## What this task involves
Could you retype the whole listing word for word and drop the images?

*** The data Section Begins ***

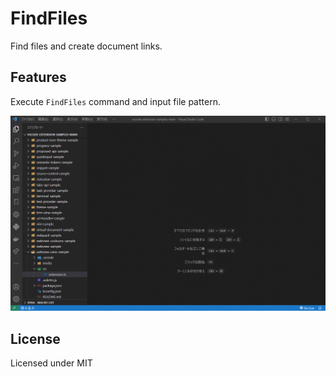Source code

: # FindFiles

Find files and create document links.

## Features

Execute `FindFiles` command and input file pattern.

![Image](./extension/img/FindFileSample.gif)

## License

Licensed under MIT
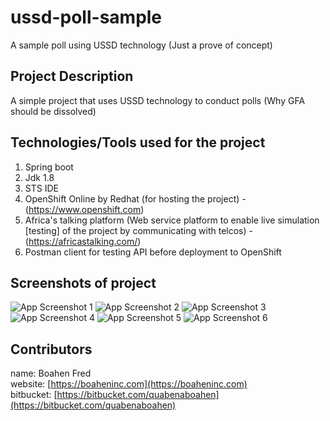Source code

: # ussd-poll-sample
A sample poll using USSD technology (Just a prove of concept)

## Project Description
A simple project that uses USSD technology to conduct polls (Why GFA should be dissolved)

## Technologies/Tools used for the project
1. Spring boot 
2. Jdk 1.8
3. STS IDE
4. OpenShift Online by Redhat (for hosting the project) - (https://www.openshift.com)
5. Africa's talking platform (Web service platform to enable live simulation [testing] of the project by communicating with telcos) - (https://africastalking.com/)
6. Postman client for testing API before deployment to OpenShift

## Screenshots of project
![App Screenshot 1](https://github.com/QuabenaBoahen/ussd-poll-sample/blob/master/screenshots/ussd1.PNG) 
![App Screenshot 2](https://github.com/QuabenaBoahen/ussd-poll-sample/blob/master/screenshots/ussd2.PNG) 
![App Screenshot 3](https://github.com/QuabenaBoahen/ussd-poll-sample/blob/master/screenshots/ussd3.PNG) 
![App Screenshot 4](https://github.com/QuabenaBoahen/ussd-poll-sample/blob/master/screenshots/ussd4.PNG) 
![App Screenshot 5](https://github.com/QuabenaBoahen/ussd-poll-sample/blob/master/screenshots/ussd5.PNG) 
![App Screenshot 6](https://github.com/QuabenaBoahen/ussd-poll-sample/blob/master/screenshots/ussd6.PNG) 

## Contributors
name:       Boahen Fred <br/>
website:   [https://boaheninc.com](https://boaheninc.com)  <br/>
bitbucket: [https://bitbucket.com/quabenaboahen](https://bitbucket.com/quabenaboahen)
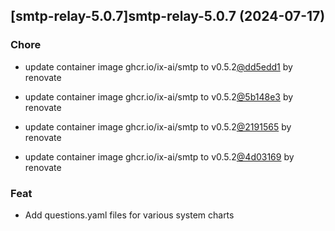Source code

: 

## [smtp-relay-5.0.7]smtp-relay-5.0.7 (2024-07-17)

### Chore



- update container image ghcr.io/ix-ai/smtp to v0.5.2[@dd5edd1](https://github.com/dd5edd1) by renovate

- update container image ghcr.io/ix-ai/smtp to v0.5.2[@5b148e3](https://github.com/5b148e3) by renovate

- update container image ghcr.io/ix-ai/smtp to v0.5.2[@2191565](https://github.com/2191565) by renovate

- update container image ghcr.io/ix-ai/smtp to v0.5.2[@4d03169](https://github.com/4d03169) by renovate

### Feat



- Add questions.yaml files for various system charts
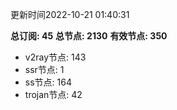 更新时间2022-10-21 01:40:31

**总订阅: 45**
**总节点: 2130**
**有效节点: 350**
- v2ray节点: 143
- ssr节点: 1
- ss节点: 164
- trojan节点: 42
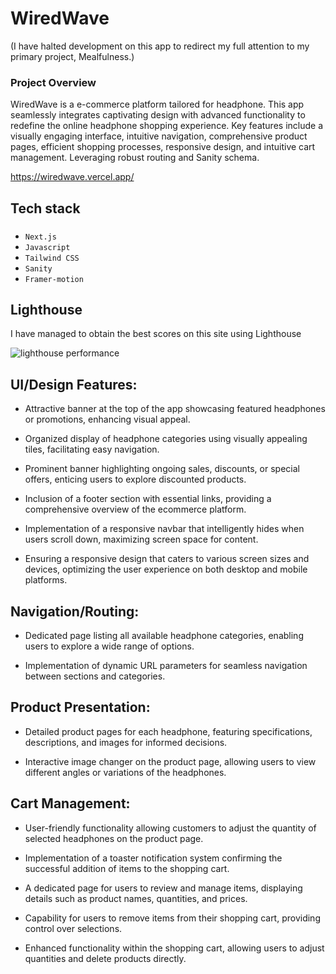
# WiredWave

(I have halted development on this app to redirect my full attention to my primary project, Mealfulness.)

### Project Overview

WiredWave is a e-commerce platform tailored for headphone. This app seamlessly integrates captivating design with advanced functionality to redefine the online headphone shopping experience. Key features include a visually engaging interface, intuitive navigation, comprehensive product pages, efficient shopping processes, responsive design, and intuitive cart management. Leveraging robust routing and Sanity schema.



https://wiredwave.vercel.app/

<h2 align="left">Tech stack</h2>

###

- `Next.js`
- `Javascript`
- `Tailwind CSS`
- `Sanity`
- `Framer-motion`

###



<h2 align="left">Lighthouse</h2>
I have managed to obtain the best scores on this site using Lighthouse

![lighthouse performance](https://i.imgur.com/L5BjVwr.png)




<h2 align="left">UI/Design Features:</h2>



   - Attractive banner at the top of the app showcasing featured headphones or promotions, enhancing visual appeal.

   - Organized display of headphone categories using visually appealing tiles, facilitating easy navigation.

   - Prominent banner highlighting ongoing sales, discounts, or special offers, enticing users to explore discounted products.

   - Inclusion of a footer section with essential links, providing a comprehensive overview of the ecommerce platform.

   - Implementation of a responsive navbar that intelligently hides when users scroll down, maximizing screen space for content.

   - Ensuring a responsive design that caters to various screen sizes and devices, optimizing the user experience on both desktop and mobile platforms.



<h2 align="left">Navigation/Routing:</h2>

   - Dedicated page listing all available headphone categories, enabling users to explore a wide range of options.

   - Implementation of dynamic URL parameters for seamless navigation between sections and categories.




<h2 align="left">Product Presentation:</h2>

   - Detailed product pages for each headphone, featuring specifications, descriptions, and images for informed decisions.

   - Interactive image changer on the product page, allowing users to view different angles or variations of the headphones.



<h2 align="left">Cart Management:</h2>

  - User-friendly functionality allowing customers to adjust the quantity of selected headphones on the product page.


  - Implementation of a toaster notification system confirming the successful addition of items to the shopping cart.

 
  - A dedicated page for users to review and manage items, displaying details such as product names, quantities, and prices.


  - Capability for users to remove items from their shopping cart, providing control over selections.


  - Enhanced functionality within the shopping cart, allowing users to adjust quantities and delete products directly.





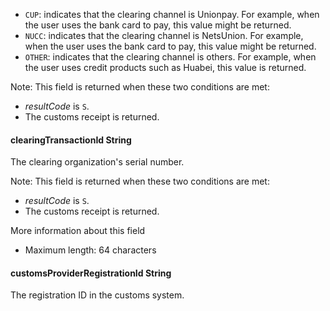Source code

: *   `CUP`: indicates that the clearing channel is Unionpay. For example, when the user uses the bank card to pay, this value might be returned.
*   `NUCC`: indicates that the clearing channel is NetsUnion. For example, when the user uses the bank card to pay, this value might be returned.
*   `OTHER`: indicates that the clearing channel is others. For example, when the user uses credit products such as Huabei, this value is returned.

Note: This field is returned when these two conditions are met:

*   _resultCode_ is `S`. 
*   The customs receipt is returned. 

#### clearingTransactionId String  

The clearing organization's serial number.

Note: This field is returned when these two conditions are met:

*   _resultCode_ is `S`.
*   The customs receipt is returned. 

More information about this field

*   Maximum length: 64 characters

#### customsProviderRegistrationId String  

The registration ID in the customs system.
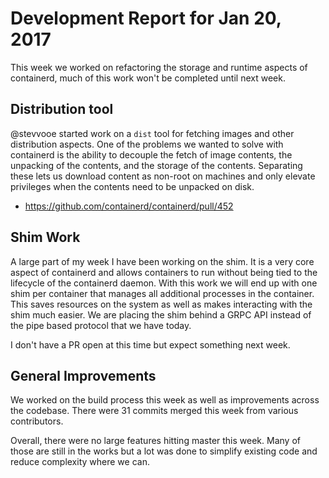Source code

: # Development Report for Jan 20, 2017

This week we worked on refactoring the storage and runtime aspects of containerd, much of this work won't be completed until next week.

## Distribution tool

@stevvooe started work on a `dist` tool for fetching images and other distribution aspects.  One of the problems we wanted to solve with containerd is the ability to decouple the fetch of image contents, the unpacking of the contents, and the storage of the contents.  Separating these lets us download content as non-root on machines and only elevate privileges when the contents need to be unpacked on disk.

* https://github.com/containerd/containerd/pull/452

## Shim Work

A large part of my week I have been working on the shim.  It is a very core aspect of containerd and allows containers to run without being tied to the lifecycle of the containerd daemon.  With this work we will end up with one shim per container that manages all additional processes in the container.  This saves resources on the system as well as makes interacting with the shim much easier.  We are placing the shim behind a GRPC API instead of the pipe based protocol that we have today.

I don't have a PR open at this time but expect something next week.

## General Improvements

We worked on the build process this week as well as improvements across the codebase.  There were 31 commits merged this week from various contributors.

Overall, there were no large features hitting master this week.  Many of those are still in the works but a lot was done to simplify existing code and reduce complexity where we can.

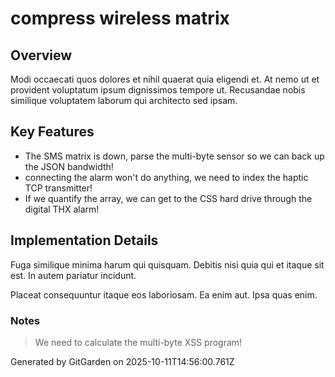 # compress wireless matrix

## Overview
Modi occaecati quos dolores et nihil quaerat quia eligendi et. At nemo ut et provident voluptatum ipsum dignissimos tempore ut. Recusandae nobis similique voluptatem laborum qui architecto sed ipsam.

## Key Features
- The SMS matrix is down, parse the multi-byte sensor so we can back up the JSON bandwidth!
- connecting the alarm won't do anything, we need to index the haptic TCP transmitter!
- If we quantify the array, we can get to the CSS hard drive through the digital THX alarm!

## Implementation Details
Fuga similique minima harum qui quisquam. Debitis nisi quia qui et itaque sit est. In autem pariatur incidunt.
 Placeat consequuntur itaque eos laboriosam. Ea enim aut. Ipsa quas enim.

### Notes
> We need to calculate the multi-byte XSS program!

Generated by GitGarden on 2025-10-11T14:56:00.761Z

*** The data Section Ends ***

## Written reply
Source code

: # FindFiles

Find files and create document links.

## Features

Execute `FindFiles` command and input file pattern.

![Image](./extension/img/FindFileSample.gif)

## License

Licensed under MIT
Source code

: # ussd-poll-sample
A sample poll using USSD technology (Just a prove of concept)

## Project Description
A simple project that uses USSD technology to conduct polls (Why GFA should be dissolved)

## Technologies/Tools used for the project
1. Spring boot 
2. Jdk 1.8
3. STS IDE
4. OpenShift Online by Redhat (for hosting the project) - (https://www.openshift.com)
5. Africa's talking platform (Web service platform to enable live simulation [testing] of the project by communicating with telcos) - (https://africastalking.com/)
6. Postman client for testing API before deployment to OpenShift

## Screenshots of project
![App Screenshot 1](https://github.com/QuabenaBoahen/ussd-poll-sample/blob/master/screenshots/ussd1.PNG) 
![App Screenshot 2](https://github.com/QuabenaBoahen/ussd-poll-sample/blob/master/screenshots/ussd2.PNG) 
![App Screenshot 3](https://github.com/QuabenaBoahen/ussd-poll-sample/blob/master/screenshots/ussd3.PNG) 
![App Screenshot 4](https://github.com/QuabenaBoahen/ussd-poll-sample/blob/master/screenshots/ussd4.PNG) 
![App Screenshot 5](https://github.com/QuabenaBoahen/ussd-poll-sample/blob/master/screenshots/ussd5.PNG) 
![App Screenshot 6](https://github.com/QuabenaBoahen/ussd-poll-sample/blob/master/screenshots/ussd6.PNG) 

## Contributors
name:       Boahen Fred <br/>
website:   [https://boaheninc.com](https://boaheninc.com)  <br/>
bitbucket: [https://bitbucket.com/quabenaboahen](https://bitbucket.com/quabenaboahen)
Source code

: 

## [smtp-relay-5.0.7]smtp-relay-5.0.7 (2024-07-17)

### Chore



- update container image ghcr.io/ix-ai/smtp to v0.5.2[@dd5edd1](https://github.com/dd5edd1) by renovate

- update container image ghcr.io/ix-ai/smtp to v0.5.2[@5b148e3](https://github.com/5b148e3) by renovate

- update container image ghcr.io/ix-ai/smtp to v0.5.2[@2191565](https://github.com/2191565) by renovate

- update container image ghcr.io/ix-ai/smtp to v0.5.2[@4d03169](https://github.com/4d03169) by renovate

### Feat



- Add questions.yaml files for various system charts
 更新时间2022-10-21 01:40:31

**总订阅: 45**
**总节点: 2130**
**有效节点: 350**
- v2ray节点: 143
- ssr节点: 1
- ss节点: 164
- trojan节点: 42
# WiredWave

(I have halted development on this app to redirect my full attention to my primary project, Mealfulness.)

### Project Overview

WiredWave is a e-commerce platform tailored for headphone. This app seamlessly integrates captivating design with advanced functionality to redefine the online headphone shopping experience. Key features include a visually engaging interface, intuitive navigation, comprehensive product pages, efficient shopping processes, responsive design, and intuitive cart management. Leveraging robust routing and Sanity schema.



https://wiredwave.vercel.app/

<h2 align="left">Tech stack</h2>

###

- `Next.js`
- `Javascript`
- `Tailwind CSS`
- `Sanity`
- `Framer-motion`

###



<h2 align="left">Lighthouse</h2>
I have managed to obtain the best scores on this site using Lighthouse

![lighthouse performance](https://i.imgur.com/L5BjVwr.png)




<h2 align="left">UI/Design Features:</h2>



   - Attractive banner at the top of the app showcasing featured headphones or promotions, enhancing visual appeal.

   - Organized display of headphone categories using visually appealing tiles, facilitating easy navigation.

   - Prominent banner highlighting ongoing sales, discounts, or special offers, enticing users to explore discounted products.

   - Inclusion of a footer section with essential links, providing a comprehensive overview of the ecommerce platform.

   - Implementation of a responsive navbar that intelligently hides when users scroll down, maximizing screen space for content.

   - Ensuring a responsive design that caters to various screen sizes and devices, optimizing the user experience on both desktop and mobile platforms.



<h2 align="left">Navigation/Routing:</h2>

   - Dedicated page listing all available headphone categories, enabling users to explore a wide range of options.

   - Implementation of dynamic URL parameters for seamless navigation between sections and categories.




<h2 align="left">Product Presentation:</h2>

   - Detailed product pages for each headphone, featuring specifications, descriptions, and images for informed decisions.

   - Interactive image changer on the product page, allowing users to view different angles or variations of the headphones.



<h2 align="left">Cart Management:</h2>

  - User-friendly functionality allowing customers to adjust the quantity of selected headphones on the product page.


  - Implementation of a toaster notification system confirming the successful addition of items to the shopping cart.

 
  - A dedicated page for users to review and manage items, displaying details such as product names, quantities, and prices.


  - Capability for users to remove items from their shopping cart, providing control over selections.


  - Enhanced functionality within the shopping cart, allowing users to adjust quantities and delete products directly.





Source code

: *   `CUP`: indicates that the clearing channel is Unionpay. For example, when the user uses the bank card to pay, this value might be returned.
*   `NUCC`: indicates that the clearing channel is NetsUnion. For example, when the user uses the bank card to pay, this value might be returned.
*   `OTHER`: indicates that the clearing channel is others. For example, when the user uses credit products such as Huabei, this value is returned.

Note: This field is returned when these two conditions are met:

*   _resultCode_ is `S`. 
*   The customs receipt is returned. 

#### clearingTransactionId String  

The clearing organization's serial number.

Note: This field is returned when these two conditions are met:

*   _resultCode_ is `S`.
*   The customs receipt is returned. 

More information about this field

*   Maximum length: 64 characters

#### customsProviderRegistrationId String  

The registration ID in the customs system.
Source code

: # Development Report for Jan 20, 2017

This week we worked on refactoring the storage and runtime aspects of containerd, much of this work won't be completed until next week.

## Distribution tool

@stevvooe started work on a `dist` tool for fetching images and other distribution aspects.  One of the problems we wanted to solve with containerd is the ability to decouple the fetch of image contents, the unpacking of the contents, and the storage of the contents.  Separating these lets us download content as non-root on machines and only elevate privileges when the contents need to be unpacked on disk.

* https://github.com/containerd/containerd/pull/452

## Shim Work

A large part of my week I have been working on the shim.  It is a very core aspect of containerd and allows containers to run without being tied to the lifecycle of the containerd daemon.  With this work we will end up with one shim per container that manages all additional processes in the container.  This saves resources on the system as well as makes interacting with the shim much easier.  We are placing the shim behind a GRPC API instead of the pipe based protocol that we have today.

I don't have a PR open at this time but expect something next week.

## General Improvements

We worked on the build process this week as well as improvements across the codebase.  There were 31 commits merged this week from various contributors.

Overall, there were no large features hitting master this week.  Many of those are still in the works but a lot was done to simplify existing code and reduce complexity where we can.

 # compress wireless matrix

## Overview
Modi occaecati quos dolores et nihil quaerat quia eligendi et. At nemo ut et provident voluptatum ipsum dignissimos tempore ut. Recusandae nobis similique voluptatem laborum qui architecto sed ipsam.

## Key Features
- The SMS matrix is down, parse the multi-byte sensor so we can back up the JSON bandwidth!
- connecting the alarm won't do anything, we need to index the haptic TCP transmitter!
- If we quantify the array, we can get to the CSS hard drive through the digital THX alarm!

## Implementation Details
Fuga similique minima harum qui quisquam. Debitis nisi quia qui et itaque sit est. In autem pariatur incidunt.
 Placeat consequuntur itaque eos laboriosam. Ea enim aut. Ipsa quas enim.

### Notes
> We need to calculate the multi-byte XSS program!

Generated by GitGarden on 2025-10-11T14:56:00.761Z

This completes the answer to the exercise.